Its case for equality was simple and clear: including us in existing institutions needn’t change anything in heterosexual life.

Queer Theory Takes It to the Next Level

But of course it changed everything. It denied the objective truths our bodies speak about sexuality and marriage, and it denied the existence of a grounded standard we ought to conform ourselves to. Queer theory simply takes those ideas to the next level, as we can see from Sullivan’s description in the article:

The core belief of critical queer theorists is that homosexuality is not a part of human nature because there is no such thing as human nature; and that everything is socially constructed, even the body. Because heterosexuality is the overwhelming norm, and homosexuality the exception, and because society is nothing but a complex of oppression, homosexuals are defined by their rejection of heteronormativity. To be queer is inherently to exist on the margins; to be odd, peculiar, weird, queer, hated, oppressed, and in revolt and rebellion. To be queer is to be dedicated to subversion, to mock conventions, to deconstruct language, to dismantle the human body, to defy “nature” and, above all, to liberate humankind from the prison of gender.

Sullivan doesn’t like where his advocacy ultimately led.

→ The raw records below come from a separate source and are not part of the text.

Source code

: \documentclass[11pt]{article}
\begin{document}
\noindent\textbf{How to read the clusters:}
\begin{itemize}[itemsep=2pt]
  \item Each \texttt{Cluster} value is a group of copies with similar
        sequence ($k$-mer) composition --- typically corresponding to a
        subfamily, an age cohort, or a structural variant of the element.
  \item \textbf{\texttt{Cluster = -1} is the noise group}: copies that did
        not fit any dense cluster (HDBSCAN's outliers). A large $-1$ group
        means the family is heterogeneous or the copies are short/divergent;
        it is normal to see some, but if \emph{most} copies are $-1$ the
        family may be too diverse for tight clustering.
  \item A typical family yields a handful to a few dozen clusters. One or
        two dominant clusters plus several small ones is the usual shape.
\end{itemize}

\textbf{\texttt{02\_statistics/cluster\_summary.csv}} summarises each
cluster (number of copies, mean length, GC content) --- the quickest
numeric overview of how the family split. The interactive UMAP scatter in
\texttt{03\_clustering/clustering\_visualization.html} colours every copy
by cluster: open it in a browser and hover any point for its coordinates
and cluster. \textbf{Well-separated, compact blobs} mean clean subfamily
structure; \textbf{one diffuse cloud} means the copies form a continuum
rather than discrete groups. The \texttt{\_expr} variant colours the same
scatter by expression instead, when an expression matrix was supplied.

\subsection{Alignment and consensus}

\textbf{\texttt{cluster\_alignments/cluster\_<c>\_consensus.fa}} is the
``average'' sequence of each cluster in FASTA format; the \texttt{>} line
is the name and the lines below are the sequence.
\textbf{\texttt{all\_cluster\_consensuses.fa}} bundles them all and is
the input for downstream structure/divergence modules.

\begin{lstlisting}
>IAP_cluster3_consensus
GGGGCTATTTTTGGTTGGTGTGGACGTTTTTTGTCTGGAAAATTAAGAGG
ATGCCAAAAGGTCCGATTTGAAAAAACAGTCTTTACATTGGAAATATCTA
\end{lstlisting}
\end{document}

He wants to quarantine his ideas inside the arbitrary boundaries he prefers, but he’s not capable of stopping others from using the same reasoning for their preferred societal changes that he used to change the definition of marriage. The reasoning behind his advocacy logically led to more extreme advocacy.

The key point of his piece is this:

If you build a movement on queerness, there is no limit to the norms and safeguards it won’t seek to destroy.

Deny the Grounding. Destroy the Norm

This is true. But if you start by rejecting the objective standard grounded in the truth of our bodies’ design and purpose, you’ve already destroyed the foundation for sexual norms. At that point, it’s only a matter of that reasoning working itself out in a logically consistent manner over time. This is what we’re seeing now, and Sullivan has no ground to stand on by which to critique it … except to say he doesn’t like it.

He wanted to create an exception from the norm just for himself, but norms don’t work that way. They require grounding. When you deny the grounding, you destroy the norm.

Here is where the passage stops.